Required work
The expected output is the set of lines below beginning at the one that contains "ſumme of the lawe." and ending at the final line, reproduced exactly.

(Records supplied Opens)

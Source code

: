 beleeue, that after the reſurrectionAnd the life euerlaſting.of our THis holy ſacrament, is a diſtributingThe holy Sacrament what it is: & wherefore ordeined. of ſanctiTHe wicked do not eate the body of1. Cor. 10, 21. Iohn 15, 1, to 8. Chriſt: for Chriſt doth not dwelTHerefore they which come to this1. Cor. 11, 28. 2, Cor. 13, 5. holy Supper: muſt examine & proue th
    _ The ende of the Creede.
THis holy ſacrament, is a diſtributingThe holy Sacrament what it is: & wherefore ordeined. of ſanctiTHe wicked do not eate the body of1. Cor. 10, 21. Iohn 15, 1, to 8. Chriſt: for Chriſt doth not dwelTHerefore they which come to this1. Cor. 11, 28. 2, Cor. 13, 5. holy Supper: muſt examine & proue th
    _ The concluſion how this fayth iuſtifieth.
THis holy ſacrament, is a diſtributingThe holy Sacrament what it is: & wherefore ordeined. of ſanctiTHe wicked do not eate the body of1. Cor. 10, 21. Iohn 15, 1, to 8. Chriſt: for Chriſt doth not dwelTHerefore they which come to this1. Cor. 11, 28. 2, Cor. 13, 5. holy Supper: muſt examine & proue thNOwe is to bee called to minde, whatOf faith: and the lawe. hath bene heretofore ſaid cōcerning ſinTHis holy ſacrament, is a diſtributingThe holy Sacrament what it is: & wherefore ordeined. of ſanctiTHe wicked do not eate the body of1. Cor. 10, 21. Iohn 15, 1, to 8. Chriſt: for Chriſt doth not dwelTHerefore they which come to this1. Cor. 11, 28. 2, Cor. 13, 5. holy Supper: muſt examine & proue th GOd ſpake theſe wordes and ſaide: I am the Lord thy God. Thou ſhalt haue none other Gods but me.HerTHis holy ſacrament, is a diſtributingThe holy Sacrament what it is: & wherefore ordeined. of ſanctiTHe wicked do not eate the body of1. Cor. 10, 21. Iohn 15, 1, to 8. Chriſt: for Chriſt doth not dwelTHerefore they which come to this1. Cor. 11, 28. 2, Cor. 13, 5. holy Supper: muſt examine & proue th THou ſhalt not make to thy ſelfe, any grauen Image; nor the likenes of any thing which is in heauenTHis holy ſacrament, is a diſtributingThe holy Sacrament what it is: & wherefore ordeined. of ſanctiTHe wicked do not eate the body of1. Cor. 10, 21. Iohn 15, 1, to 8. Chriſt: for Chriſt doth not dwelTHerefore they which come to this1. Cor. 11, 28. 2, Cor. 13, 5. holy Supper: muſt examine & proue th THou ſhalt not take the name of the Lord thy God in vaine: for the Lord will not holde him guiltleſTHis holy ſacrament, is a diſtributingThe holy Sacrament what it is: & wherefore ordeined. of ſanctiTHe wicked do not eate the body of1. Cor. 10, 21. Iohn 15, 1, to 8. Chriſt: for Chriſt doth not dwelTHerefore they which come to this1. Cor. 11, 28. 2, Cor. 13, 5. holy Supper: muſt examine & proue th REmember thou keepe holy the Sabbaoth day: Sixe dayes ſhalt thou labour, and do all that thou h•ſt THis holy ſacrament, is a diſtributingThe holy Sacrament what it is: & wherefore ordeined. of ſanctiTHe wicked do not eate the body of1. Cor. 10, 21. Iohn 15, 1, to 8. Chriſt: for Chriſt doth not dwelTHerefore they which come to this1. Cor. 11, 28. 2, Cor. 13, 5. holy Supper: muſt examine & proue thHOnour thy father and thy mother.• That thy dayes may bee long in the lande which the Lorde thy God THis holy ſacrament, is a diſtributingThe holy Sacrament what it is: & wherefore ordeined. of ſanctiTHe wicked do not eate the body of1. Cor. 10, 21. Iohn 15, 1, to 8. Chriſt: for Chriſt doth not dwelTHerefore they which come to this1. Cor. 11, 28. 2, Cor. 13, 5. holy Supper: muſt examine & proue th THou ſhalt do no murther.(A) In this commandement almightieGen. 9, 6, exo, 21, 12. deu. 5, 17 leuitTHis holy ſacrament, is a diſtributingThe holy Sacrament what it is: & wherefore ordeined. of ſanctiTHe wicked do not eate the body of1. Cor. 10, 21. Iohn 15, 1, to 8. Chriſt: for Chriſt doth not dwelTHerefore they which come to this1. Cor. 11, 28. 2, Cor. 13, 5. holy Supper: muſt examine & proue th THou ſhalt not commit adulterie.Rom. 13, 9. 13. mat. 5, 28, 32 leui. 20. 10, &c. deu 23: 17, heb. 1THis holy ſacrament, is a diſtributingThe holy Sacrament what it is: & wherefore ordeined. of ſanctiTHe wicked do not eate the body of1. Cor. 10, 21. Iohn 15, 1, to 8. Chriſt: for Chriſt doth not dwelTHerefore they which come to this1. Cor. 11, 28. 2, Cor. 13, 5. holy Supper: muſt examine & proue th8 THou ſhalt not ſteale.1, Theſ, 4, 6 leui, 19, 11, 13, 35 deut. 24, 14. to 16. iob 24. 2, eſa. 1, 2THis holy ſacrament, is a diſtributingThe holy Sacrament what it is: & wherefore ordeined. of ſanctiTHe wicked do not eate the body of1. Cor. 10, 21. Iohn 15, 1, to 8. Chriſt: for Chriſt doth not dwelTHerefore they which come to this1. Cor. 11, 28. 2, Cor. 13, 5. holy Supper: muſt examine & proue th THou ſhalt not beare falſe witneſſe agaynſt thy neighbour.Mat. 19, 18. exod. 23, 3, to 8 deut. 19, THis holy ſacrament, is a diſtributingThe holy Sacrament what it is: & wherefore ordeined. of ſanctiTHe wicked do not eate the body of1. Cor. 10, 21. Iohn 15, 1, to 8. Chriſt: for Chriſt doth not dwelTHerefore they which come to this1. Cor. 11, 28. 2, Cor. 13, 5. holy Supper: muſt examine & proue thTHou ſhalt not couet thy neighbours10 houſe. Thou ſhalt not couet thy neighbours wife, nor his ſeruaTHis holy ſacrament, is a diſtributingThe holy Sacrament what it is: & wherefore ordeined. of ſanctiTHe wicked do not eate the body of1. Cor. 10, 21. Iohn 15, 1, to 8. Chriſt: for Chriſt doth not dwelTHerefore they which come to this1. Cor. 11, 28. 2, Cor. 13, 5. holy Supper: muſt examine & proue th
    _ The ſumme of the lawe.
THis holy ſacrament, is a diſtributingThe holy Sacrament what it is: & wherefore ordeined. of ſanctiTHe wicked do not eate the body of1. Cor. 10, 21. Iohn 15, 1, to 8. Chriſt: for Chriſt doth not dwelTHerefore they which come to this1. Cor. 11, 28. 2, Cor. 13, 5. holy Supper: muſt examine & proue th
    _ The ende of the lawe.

(Records supplied Closes)

Response area
    _ The ſumme of the lawe.
THis holy ſacrament, is a diſtributingThe holy Sacrament what it is: & wherefore ordeined. of ſanctiTHe wicked do not eate the body of1. Cor. 10, 21. Iohn 15, 1, to 8. Chriſt: for Chriſt doth not dwelTHerefore they which come to this1. Cor. 11, 28. 2, Cor. 13, 5. holy Supper: muſt examine & proue th
    _ The ende of the lawe.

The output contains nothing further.